Ela existe há 51 anos. Ela mudou o patamar do setor. É a sexta maior operadora de saneamento do planeta. Logo, não existe nesse segmento empresa maior que ela disponível para dirigi-la. Mas, se ela é tão grande e competente, por que foi privatizada? Dentre as causas confessáveis, temos o recorrente atraso nas metas de universalização dos serviços, os eternos problemas de falta de água em certas regiões e uma certa arrogância na forma de se dirigir ao público.
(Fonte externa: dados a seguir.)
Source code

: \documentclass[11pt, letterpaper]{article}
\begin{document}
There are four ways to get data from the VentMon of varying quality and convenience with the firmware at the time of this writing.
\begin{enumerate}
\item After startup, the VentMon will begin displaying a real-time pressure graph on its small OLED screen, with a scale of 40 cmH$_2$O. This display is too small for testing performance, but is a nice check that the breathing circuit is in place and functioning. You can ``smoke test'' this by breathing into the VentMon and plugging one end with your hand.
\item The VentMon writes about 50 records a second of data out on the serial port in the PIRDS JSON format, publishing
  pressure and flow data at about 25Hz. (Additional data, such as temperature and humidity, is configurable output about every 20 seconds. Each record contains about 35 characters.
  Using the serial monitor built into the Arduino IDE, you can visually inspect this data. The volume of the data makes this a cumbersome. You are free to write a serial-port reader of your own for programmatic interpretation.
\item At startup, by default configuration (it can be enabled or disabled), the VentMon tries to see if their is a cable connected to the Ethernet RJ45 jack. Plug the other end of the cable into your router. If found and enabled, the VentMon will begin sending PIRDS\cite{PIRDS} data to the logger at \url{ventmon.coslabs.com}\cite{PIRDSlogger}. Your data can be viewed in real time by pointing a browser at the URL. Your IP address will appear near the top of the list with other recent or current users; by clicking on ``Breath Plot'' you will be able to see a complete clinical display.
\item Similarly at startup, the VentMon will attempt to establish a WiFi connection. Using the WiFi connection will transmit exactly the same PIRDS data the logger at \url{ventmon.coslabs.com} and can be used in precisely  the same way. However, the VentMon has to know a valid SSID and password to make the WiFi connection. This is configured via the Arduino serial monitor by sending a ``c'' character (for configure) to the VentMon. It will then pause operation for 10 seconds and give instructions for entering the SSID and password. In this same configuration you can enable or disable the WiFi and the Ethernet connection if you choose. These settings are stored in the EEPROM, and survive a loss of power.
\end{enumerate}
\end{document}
Entre as inconfessáveis, está a corrupção. A empresa tem sua história marcada por episódios de desvios, envolvendo desde a “raia miúda” até a alta istração. Por ser estabelecida em São Paulo, a empresa é fiscalizada pelos órgãos locais, Tribunal de Contas do Estado e eventuais crimes pela polícia civil (e não pela Federal). Para alguns, esses órgãos têm mais dificuldades em exercer seu papel que seus congêneres.
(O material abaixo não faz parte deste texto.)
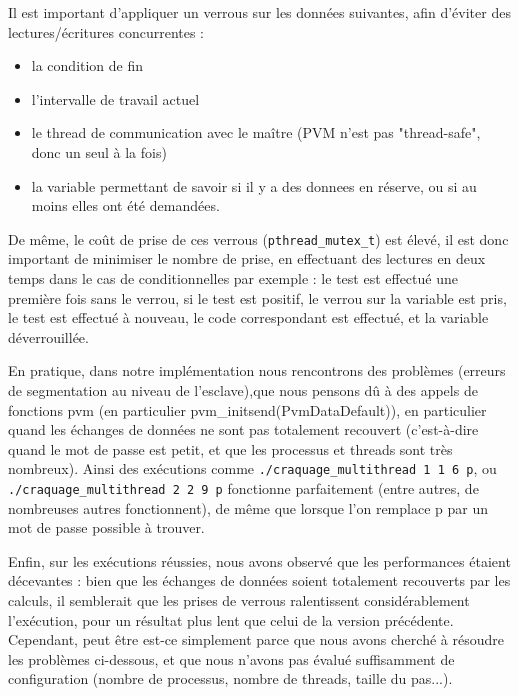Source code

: \documentclass[a4paper,11pt]{article}
\begin{document}
Il est important d'appliquer un verrous sur les données suivantes, afin d'éviter des lectures/écritures concurrentes :
\begin{itemize}
\item la condition de fin 
\item l'intervalle de travail actuel
\item le thread de communication avec le maître (PVM n'est pas "thread-safe", donc un seul à la fois)
\item la variable permettant de savoir si il y a des donnees en réserve, ou si au moins elles ont été demandées.
\end{itemize}
De même, le coût de prise de ces verrous (\texttt{pthread_mutex_t}) est élevé, il est donc important de minimiser le nombre de prise, en effectuant des lectures en deux temps dans le cas de conditionnelles par exemple :
le test est effectué une première fois sans le verrou, si le test est positif, le verrou sur la variable est pris, le test est effectué à nouveau, le code correspondant est effectué, et la variable déverrouillée.

En pratique, dans notre implémentation nous rencontrons des problèmes (erreurs de segmentation au niveau de l'esclave),que nous pensons dû à des appels de fonctions pvm (en particulier pvm_initsend(PvmDataDefault)), en particulier quand les échanges de données ne sont pas totalement recouvert (c'est-à-dire quand le mot de passe est petit, et que les processus et threads sont très nombreux).
Ainsi des exécutions comme \texttt{./craquage_multithread 1 1 6 p}, ou \texttt{./craquage_multithread 2 2 9 p} fonctionne parfaitement (entre autres, de nombreuses autres fonctionnent), de même que lorsque l'on remplace p par un mot de passe possible à trouver.


Enfin, sur les exécutions réussies, nous avons observé que les performances étaient décevantes : bien que les échanges de données soient totalement recouverts par les calculs, il semblerait que les prises de verrous ralentissent considérablement l'exécution, pour un résultat plus lent que celui de la version précédente.
Cependant, peut être est-ce simplement parce que nous avons cherché à résoudre les problèmes ci-dessous, et que nous n'avons pas évalué suffisamment de configuration (nombre de processus, nombre de threads, taille du pas...).
\end{document}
A oposição bateu duro no processo, com destaque para o preço pago, que consideraram muito baixo. Só não se explica por que só houve apenas uma oferta.
Como os investimentos desse setor não são visíveis, pois são debaixo da terra, costumam gerar dois tipos de comentários. Não geram votos, já que há pouco para mostrar além de uma torneira jorrando água. E isso estimula a corrupção.
Eu esperava um pouco mais de debate sobre a gestão do saneamento e do papel da empresa. Imaginava que o aquecimento global traria novos debates. Mas isso não aconteceu. A manutenção dos termos da discussão nos mesmos de 20 anos atrás sufoca qualquer debate. Colocar mais questões só esvaziaria o debate. As privatizações, per se, não causam mais nenhuma reação na população.
Nem mesmo o caos na gestão da ENEL trouxe reflexos ao processo da Sabesp. E foram quase 6 milhões de reclamações em 2024, a maioria por interrupção do fornecimento de energia. Isso é atribuído à gestão, não à privatização, que ocorreu em 1988.
No caso da Sabesp, há falhas notáveis no sistema, especialmente na manutenção de redes, que fazem da empresa responsável por mais de 80% dos buracos nas ruas das cidades paulistas. Isso é um enorme problema para a empresa, que não apresentou uma solução viável e poderá ser surpreendida com o surgimento de uma dívida “oculta”.
Posto que a privatização já ocorreu e as cortes já deram seu veredicto, resta analisar a capacidade de gestão da empresa. Alguns dos mais importantes executivos da atualidade foram levados a assumir posições na empresa, o que é positivo. Mas a Sabesp é uma empresa que tem um corpo técnico muito capaz e, em boa medida, dono de certas áreas da empresa. Esse feudalismo corporativo impede que certas decisões se efetivem. Lendo os currículos dos atuais diretores, não me pareceu que tenham expertise nesse cenário. Se errarem, a empresa vai acusar o golpe. E isso seria desastroso para os investimentos feitos. Parecido com o poema de Fernando Pessoa, todos ali são vencedores, ninguém levou porrada antes. Alguém com esse perfil faz falta ao grupo.